- Also known as: Fighting Chance
- Origin: Kansas City, Missouri, U.S.
- Genres: Post-hardcore, screamo
- Years active: 2003–2009
- Label: Facedown
- Past members: Kim Anderson R. L. Brooks Manuel Sanchez Aaron Crawford Lucas Dills

= Flee the Seen =

2000s punk band from Kansas City, Missouri

Flee the Seen was a post-hardcore band from Kansas City, Missouri composed of Kim Anderson (vocals), R. L. Brooks (vocals/guitar), Manuel Sanchez(guitar), Aaron Crawford (drums), and Lucas Dills (bass). They were signed to Facedown Records in December, 2005 and released their first full-length record, Doubt Becomes The New Addiction, on March 14, 2006. Kim Anderson played bass from 2003–07, including on their debut album. Dills was recruited in 2007.

==Biography==

Kim Anderson, Finbar Usher and R.L. Brooks met in 2000 while attending Missouri Western State University in St. Joseph, Missouri. They formed a band, Stellar, in 2001 with Anderson on bass and vocals, Brooks on guitar, and Tom Flaska as drummer. The group played a handful of local shows before disbanding when Anderson left for St. Louis to finish school. When Anderson returned to Kansas City in 2003, she and Brooks formed a new band, Fighting Chance, with drummer Jared Hoffman, releasing one self-titled EP in 2003 under that name. Fighting Chance continued playing several local shows throughout the year as a three-piece band, first with Hoffman on drums, then with a handful of rotating fill-in drummers, until a permanent replacement could be found. Toward the end of 2003, the band considered recruiting a second guitarist. Having met Manuel Sanchez as a mutual acquaintance at a few prior shows, Brooks contacted him in November of that year about possibly playing with the band. Sanchez ended up inviting Brooks to his birthday party, where the two became better acquainted and arranged to practice together. Sanchez was soon officially added as second guitarist. In early 2004, while playing a show with a temporary drummer at Groundwork Coffee House in Leavenworth, Kansas, sound technician Aaron Crawford arrived to fix a problem with the building's PA System. After watching the band perform he requested to audition for the position as the band's permanent drummer. Crawford became the band's official drummer shortly afterward.

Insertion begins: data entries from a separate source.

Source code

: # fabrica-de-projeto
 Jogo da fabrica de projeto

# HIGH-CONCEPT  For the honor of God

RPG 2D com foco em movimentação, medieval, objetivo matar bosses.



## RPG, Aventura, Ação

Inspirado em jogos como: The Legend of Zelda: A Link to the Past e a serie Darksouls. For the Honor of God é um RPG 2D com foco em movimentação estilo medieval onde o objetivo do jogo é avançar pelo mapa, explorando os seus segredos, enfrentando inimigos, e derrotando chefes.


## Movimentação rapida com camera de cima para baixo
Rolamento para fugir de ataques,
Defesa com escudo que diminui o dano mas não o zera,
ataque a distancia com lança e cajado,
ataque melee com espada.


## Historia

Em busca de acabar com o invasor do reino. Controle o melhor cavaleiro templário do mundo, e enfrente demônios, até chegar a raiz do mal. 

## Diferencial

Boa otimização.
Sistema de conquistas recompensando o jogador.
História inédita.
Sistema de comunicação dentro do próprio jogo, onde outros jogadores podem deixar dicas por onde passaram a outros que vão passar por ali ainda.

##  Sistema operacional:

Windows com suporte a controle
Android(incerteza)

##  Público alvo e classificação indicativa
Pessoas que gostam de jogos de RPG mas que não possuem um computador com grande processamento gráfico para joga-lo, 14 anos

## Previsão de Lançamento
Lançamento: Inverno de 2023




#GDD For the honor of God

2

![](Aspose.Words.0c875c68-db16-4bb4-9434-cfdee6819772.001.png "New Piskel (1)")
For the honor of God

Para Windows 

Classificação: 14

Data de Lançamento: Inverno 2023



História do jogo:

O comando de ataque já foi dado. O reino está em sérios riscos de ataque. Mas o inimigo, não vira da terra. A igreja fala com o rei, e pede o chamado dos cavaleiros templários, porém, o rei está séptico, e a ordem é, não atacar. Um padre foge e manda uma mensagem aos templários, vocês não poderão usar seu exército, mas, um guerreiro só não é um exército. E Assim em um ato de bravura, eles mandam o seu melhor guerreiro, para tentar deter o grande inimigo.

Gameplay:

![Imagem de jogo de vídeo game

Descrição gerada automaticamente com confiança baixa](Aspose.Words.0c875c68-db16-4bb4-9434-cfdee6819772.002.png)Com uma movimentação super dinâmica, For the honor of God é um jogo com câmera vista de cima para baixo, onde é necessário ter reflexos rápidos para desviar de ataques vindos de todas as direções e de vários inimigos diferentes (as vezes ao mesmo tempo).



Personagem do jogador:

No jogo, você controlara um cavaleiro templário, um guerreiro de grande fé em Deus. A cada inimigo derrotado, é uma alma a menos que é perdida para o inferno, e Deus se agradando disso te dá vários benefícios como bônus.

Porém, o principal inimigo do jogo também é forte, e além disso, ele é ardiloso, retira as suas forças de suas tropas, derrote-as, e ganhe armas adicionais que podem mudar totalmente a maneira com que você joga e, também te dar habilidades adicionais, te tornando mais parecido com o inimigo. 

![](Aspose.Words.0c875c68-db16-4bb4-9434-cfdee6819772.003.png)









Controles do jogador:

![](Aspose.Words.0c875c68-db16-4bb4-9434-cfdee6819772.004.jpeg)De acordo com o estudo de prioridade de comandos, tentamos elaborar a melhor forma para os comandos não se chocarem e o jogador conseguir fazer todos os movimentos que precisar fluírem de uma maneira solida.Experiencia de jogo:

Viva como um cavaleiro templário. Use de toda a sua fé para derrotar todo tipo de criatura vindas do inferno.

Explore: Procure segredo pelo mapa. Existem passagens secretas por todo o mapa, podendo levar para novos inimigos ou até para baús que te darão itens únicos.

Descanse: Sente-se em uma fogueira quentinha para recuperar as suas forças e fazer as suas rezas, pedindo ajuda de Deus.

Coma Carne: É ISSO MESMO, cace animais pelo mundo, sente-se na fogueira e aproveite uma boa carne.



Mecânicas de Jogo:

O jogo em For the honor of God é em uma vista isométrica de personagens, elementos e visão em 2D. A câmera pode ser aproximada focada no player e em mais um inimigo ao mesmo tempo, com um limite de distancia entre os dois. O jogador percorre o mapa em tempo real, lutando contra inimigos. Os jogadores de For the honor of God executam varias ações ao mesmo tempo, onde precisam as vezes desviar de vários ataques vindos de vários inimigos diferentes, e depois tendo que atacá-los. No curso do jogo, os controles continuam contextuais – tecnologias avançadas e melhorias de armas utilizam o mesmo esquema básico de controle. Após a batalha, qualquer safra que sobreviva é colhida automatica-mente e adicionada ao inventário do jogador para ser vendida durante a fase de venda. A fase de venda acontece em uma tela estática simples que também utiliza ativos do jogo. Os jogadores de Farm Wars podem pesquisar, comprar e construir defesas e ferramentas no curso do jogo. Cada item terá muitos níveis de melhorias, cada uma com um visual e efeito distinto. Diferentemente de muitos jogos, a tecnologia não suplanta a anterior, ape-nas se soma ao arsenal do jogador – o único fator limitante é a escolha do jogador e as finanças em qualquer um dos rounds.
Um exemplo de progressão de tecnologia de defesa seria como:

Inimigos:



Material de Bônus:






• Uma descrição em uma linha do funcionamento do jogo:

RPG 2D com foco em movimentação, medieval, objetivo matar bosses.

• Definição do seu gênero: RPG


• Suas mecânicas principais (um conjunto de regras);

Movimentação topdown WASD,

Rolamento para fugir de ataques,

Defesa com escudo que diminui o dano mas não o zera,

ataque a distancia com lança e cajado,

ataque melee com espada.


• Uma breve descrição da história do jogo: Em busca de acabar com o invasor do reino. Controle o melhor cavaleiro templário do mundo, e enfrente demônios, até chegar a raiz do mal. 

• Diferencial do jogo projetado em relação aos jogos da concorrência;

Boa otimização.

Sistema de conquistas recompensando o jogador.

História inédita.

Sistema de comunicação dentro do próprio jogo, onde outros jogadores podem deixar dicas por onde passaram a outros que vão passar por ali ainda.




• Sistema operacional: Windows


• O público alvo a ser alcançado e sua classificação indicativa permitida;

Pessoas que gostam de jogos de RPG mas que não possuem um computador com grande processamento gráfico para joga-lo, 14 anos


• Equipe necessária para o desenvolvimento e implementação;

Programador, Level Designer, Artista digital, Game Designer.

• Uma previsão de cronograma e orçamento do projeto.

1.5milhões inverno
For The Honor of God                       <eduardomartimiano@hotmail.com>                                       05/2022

Throughout most of the year, the band performed scores of shows in the Kansas City area. On August 17, 2004, the band announced its name change to Flee the Seen. They released their second EP The Sound of Sirens (their first under the new name) in September 2004. The band continued playing several shows throughout 2004 and 2005 and gained significant airplay on local stations. 96.5 The Buzz helped arrange for the band to open for such acts as Weezer in July 2005 and Coheed and Cambria in December 2005.

Flee the Seen signed with Facedown Records on December 4, 2005 and made a formal announcement of the signing later that week. Despite the label's Christian hardcore roots, Facedown was actually looking to expand their catalog of genres and sign a more melodic act. The band's debut full-length album Doubt Becomes the New Addiction was released on March 14, 2006, having been recorded, mixed and mastered almost a year earlier. Shortly thereafter, the band was named to Alternative Press Magazine's "100 Bands To Know" in 2006. The album has sold 10,000+ copies to date. The band has toured in support of Haste The Day, Heavy Heavy Low Low and Calico System. On February 9, 2007 the band announced that Anderson would begin performing solely as a vocalist, and would no longer play bass. The band hired a fifth member, Lucas Dills, to take over bass duties. They had initially planned to spend the next months finishing songs for their second album which had been scheduled to begin recording in 2007.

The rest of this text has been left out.